Oil is a volatile commodity, and the market is being reminded of that, Elias Kassis told an audience gathered for a forum discussing Lebanon’s oil and gas potential held May 26 in Beirut.
Kassis is the vice president of the Middle East and North Africa division of Total, the French oil and gas “supermajor.” Last year marked the end of a nearly decadelong run during which a barrel of oil sold for more than $50 on average. Prices began to fall in June 2014, and — as of press time — were still below $50 despite briefly surpassing that threshold on May 26. Just a few years ago, analysts were arguing that $100 oil was “the new normal.”
As drilling for oil and gas is not cheap, one of the first places oil and gas companies turn to trim costs during a price drop is their exploration and production divisions. Kassis said Total has reduced its exploration and production budgets and deferred investments. That said, the search for more supply never grinds to a complete halt. Case in point: Total reversed an early 2015 decision to completely abandon exploration efforts in Cyprus after the late 2015 discovery of a giant gas field in neighboring Egyptian waters, not far from where the French company had drilling rights.
Al-Monitor spoke with Kassis about exploration possibilities in Lebanon. A transcript of the interview, edited for clarity, follows.
Al-Monitor: Most of Lebanon’s 22,000-square-kilometer (8,500-square-mile) offshore exclusive economic zone is covered with 2-D and 3-D seismic surveys. In your experience with exploration and production, do you commonly see so much data available prior to having a first licensing round?
Kassis: Not necessarily, it depends.
Al-Monitor: Given there is so much data, does that mean that drilling might start sooner than if there was no data collected at all?
Kassis: It’s not pace of drilling, it means that there’s already data, there’s already knowledge and if and when you can access it, then you have to treat it, it’s time advantage, but you still need to do your homework anyway.
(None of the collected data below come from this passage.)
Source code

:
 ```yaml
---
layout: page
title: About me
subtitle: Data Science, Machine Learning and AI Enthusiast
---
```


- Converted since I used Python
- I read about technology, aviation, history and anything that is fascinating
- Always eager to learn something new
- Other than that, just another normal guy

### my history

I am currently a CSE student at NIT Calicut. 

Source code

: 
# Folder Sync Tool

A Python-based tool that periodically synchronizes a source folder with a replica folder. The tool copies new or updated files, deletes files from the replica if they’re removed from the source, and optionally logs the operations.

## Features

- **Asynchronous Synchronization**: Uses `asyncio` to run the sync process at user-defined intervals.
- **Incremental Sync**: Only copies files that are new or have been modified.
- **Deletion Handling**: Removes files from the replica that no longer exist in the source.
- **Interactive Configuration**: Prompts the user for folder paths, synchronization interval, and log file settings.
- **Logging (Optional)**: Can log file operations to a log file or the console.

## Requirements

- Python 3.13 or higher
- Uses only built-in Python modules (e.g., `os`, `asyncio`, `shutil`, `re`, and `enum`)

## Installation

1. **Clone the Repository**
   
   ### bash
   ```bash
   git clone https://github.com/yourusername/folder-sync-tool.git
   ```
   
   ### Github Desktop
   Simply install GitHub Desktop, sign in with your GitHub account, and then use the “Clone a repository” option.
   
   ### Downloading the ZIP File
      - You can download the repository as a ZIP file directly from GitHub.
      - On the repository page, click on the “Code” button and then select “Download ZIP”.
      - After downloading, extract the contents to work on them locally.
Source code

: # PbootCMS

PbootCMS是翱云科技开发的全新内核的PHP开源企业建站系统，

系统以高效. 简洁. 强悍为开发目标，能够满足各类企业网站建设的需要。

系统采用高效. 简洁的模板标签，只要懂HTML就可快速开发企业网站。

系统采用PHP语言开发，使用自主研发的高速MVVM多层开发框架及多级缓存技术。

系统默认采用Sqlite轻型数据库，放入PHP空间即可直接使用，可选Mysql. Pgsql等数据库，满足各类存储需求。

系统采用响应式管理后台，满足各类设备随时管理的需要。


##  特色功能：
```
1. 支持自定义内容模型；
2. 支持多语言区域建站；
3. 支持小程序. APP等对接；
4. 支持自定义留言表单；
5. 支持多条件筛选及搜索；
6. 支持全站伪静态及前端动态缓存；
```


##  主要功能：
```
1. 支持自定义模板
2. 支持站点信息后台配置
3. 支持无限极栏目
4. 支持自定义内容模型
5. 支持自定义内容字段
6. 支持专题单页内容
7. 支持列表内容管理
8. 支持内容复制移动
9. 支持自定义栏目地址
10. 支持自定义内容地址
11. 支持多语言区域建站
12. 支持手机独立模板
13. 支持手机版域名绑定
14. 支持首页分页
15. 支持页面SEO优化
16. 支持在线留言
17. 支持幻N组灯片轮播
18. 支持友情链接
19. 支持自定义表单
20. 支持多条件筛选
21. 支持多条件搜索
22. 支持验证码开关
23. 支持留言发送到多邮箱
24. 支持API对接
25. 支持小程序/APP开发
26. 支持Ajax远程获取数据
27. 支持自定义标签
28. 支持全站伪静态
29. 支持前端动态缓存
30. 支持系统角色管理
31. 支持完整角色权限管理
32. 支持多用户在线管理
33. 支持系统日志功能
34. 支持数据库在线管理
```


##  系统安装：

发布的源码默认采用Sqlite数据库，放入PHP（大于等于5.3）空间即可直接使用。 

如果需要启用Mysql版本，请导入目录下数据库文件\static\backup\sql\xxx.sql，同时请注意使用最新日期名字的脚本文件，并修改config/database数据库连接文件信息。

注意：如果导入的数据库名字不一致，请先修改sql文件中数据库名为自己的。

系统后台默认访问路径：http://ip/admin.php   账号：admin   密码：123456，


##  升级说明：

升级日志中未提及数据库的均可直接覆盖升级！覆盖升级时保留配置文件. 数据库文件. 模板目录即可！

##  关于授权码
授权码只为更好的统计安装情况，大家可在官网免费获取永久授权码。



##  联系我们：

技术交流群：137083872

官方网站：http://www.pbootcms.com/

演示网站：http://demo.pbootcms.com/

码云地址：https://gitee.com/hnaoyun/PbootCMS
It doesn’t mean that you do not need to acquire additional data — or retrieve existing data — because that’s part of a work program that you will have to consider when looking into an opportunity, but definitely it’s a plus compared to an area where nothing has taken place.
Al-Monitor: In terms of prospective, how does Lebanon compare to some of the other areas in which you’ve worked?
Kassis: I’m not a geologist, [but in general, when looking at an area that has never been explored before] you are relying on your analysis of the potential, looking to analogs, looking to what has taken place in the area. It doesn’t mean that if there is a discovery a few hundred kilometers out there you will necessarily hit oil and gas because the chemistry can be different. Geology can be different, but yet in an area where you have discoveries in, let’s put, three countries around, there’s potential, but you will find out once you drill. If you don’t drill, you don’t know.
Al-Monitor: When speaking of offshore drilling, there’s a difference between “deep” water — meaning a depth to seabed of 500 meters (1,640 feet) or more — and “ultradeep” water —meaning a depth to seabed of 1,500 meters (4,921 feet) or more. Most of Lebanon’s offshore is in ultradeep waters. This means that drilling will be expensive ($100 million per well is often thrown around as an average cost) and technically difficult — meaning not every company has the skills to drill in such an area. Given all this, what’s the smallest find that would be commercially viable to produce?
Kassis: It’s not that simple. There are a lot of factors, actually. It depends on whether it’s the right gas, whether it’s gas with some liquids, whether it’s oil, then the size, the depth and the nature of the accumulation that you end up finding if you are successful. [If you find oil or gas after drilling one well, you don’t stop drilling there.] You have already an idea, but then you continue your … appraisal to better size what you’ve seen to get more information of the nature of the accumulation and to be able to design … what kind of development based on what we think we found we’re going to be able to develop. How do we do it? Do we phase it? Do we not phase it? What kind of technology are we going to use if you discover gas? Do I put, for example, a floating entity? I’m speaking in general, not necessarily saying what could happen [in Lebanon]. [If gas is found, you have to ask] Do I bring it by pipeline and liquefy it onshore? Where do I sell it? To make it simple, there is a cake, how do we cut it? What is the robustness of the business [created by a discovery]? And that’s important for all actors. It’s not only the investor, because if one party loses money, [everyone suffers]. [Once you can answer all these questions] then you take the decision to invest. So there’s a process. It’s not only one well.
Al-Monitor: In late 2015, Italy’s Eni [oil and gas company] found a “supergiant” gas field in Egypt’s exclusive economic zone. In the 12 months prior to that discovery, however, Eni drilled two wells in Cypriot waters that turned out to be dry. Are there any lessons you’ve learned from these experiences?
Kassis: There are always lessons. You know sometimes you can drill a well and say ‘OK, I have drilled a well.’ But you have to [remember] that [when looking at seismic data, your distances are not to scale]. So sometimes you can drill a well and not find anything because the accumulation [you were aiming for based on the data] is a few hundred meters away.